Abstract
Background:
Cutaneous leishmaniasis is a health problem in the world. Lesions should be treated on cosmetically or functionally important sites, such as the face and hands. Cantharidin is a terpenoid compound produced naturally by beetles of Meloidae and Oedemeridae families.
Objectives:
The current study aimed to investigate the effect of cantharidin on Cutaneous Leishmaniasis (CL) lesions and IFN-γ and IL-4 patterns in infected BALB/c mice.
Materials and Methods:
Infected BALB/c mice were divided into five groups as: untreated (control group), eucerin-treated and 0.05%, 0.1% and 0.5% cantharidin-treated. Lesions diameter was measured by Vernier caliper every three days for four weeks. Cytokines levels were measured by enzyme-linked immunosorbent assay (ELISA) using U-CyTech kit.
Results:
The results indicated that treatment with cantharidin exacerbates lesions compared with the controls, except for 0.05% cantharidin dose that restrained lesion growth significantly. Interferon gamma level in cantharidin-treated groups was significantly less than that of the control group. But interlukin-4 level was similar among the groups.
Conclusions:
The current study results indicated that high doses of cantharidin exacerbates leishmaniasis lesion, but low dose of cantharidin inhibits lesion growth.

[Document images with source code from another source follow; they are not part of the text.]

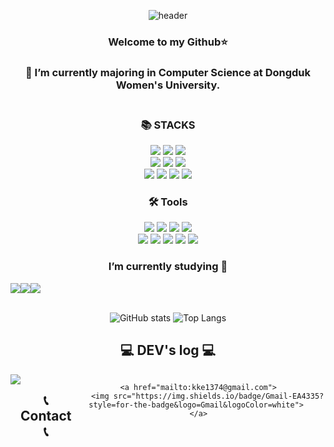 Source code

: 


<div align="center">
  
  ![header](https://capsule-render.vercel.app/api?type=wave&color=auto&height=300&section=header&text=Ga%20Eun's%20Github!&fontSize=100&animation=fadeIn&fontAlign=50)

### Welcome to my Github:star:  

### 🔭 I’m currently majoring in Computer Science at Dongduk Women's University.<br><br>

### 📚 STACKS
<img src="https://img.shields.io/badge/Java-007396?style=flat-square&logo=Java&logoColor=white"/> 
<img src="https://img.shields.io/badge/C-A8B9CC?style=flat-square&logo=C&logoColor=black"/>
<img src="https://img.shields.io/badge/python-3776AB?style=flat-square&logo=python&logoColor=white"><br>
<img src="https://img.shields.io/badge/HTML5-E34F26?style=flat-square&logo=HTML5&logoColor=white"/> 
<img src="https://img.shields.io/badge/JavaScript-F7DF1E?style=flat-square&logo=JavaScript&logoColor=white"/>
<img src="https://img.shields.io/badge/CSS3-1572B6?style=flat-square&logo=CSS3&logoColor=white"/><br>
<img src="https://img.shields.io/badge/Spring-6DB33F?style=flat-square&logo=Spring&logoColor=white">  
<img src="https://img.shields.io/badge/Spring Boot-6DB33F?style=flat-square&logo=Spring Boot&logoColor=white"/> 
<img src="https://img.shields.io/badge/Oracle-4479A1?style=flat-square&logo=Oracle&logoColor=white"/>
<img src="https://img.shields.io/badge/Linux-FCC624?style=flat-square&logo=Linux&logoColor=white"/>
<br>



### 🛠️ Tools
<img src="https://img.shields.io/badge/Eclipse IDE-2C2255?style=flat-square&logo=Eclipse IDE&logoColor=white"/>
<img src="https://img.shields.io/badge/PyCharm-000000?style=flat-square&logo=PyCharm&logoColor=white"/>
<img src="https://img.shields.io/badge/VSCode-007ACC?style=flat-square&logo=Visual Studio Code&logoColor=white"/>
<img src="https://img.shields.io/badge/IntelliJ IDEA-000000?style=flat-square&logo=IntelliJ IDEA&logoColor=white"/><br>
<img src="https://img.shields.io/badge/Android Studio-3DDC84?style=flat-square&logo=Android Studio&logoColor=white"/>
<img src="https://img.shields.io/badge/GitHub-000000?style=flat-square&logo=GitHub&logoColor=white"/>
<img src="https://img.shields.io/badge/VMWare-000000?style=flat-square&logo=VMware&logoColor=white"/>
<img src="https://img.shields.io/badge/Slack-4A154B?style=flat-square&logo=Slack&logoColor=white"/>
<img src="https://img.shields.io/badge/Notion-000000?style=flat-square&logo=Notion&logoColor=white"/><br>



  ###  I’m currently studying 🌱
  <div style="display:flex; flex-direction:row;">
    <img src="https://img.shields.io/badge/salesforce-3e76AE?style=flat-square&logo=salesforce&logoColor=white"> 
    <img src="https://img.shields.io/badge/python-3776AB?style=flat-square&logo=python&logoColor=white">
    <img src="https://img.shields.io/badge/Apache%20Hadoop-66CCFF?style=flat-square&logo=ApacheHadoop&logoColor=black"/>
</div><br>
  
![GitHub stats](https://github-readme-stats.vercel.app/api?username=gagle1231&show_icons=true&theme=radical)
![Top Langs](https://github-readme-stats.vercel.app/api/top-langs/?username=gagle1231)
  



## 💻 DEV's log 💻
<div style="display:flex; flex-direction:row;">
    <a href="https://cochun-diary.tistory.com/">
        <img src="https://img.shields.io/badge/Tistory-000000?style=for-the-badge&logo=Tistory&logoColor=white"> 
    </a>
  
  ## 📞 Contact 📞
<div style="display:flex; flex-direction:row;">
  
    <a href="mailto:kke1374@gmail.com">
        <img src="https://img.shields.io/badge/Gmail-EA4335?style=for-the-badge&logo=Gmail&logoColor=white"> 
    </a>
  
  

</div>  
  
</div><br>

Keywords: Mice, Inbred BALB/c; Cantharidin; Leishmaniasis, Cutaneous; Interferon-gamma
1. Background
Cutaneous leishmaniasis is one of the health problems in the world. About 12 million people are infected by Leishmania in 88 countries around world (1.5 to 2 million new cases each year). Cutaneous Leishmaniasis (CL) is caused by variable species of Leishmania such as Leishmania major. Clinical manifestation of CL is characterized by ulcerative skin lesions developing at the site of sandfly bite. Lesions should be treated on cosmetically or functionally important sites, such as the face and hands. The pentavalent antimony sodium stibogluconate and meglumine antimoniate are the main chemotherapy. In addition to side effects, resistance and relapse happen (1, 2). Cantharidin is a terpenoid compound produced naturally by families of Meloidae and Oedemeridae beetles (3). Chinese have used it as a traditional medicine about 2000 years ago (4). It has been used to treat wart and cutaneous lesions (4, 5). Hakim Jorjani used cantharidin to treat wart, hair loss, rabidity and black nails (6).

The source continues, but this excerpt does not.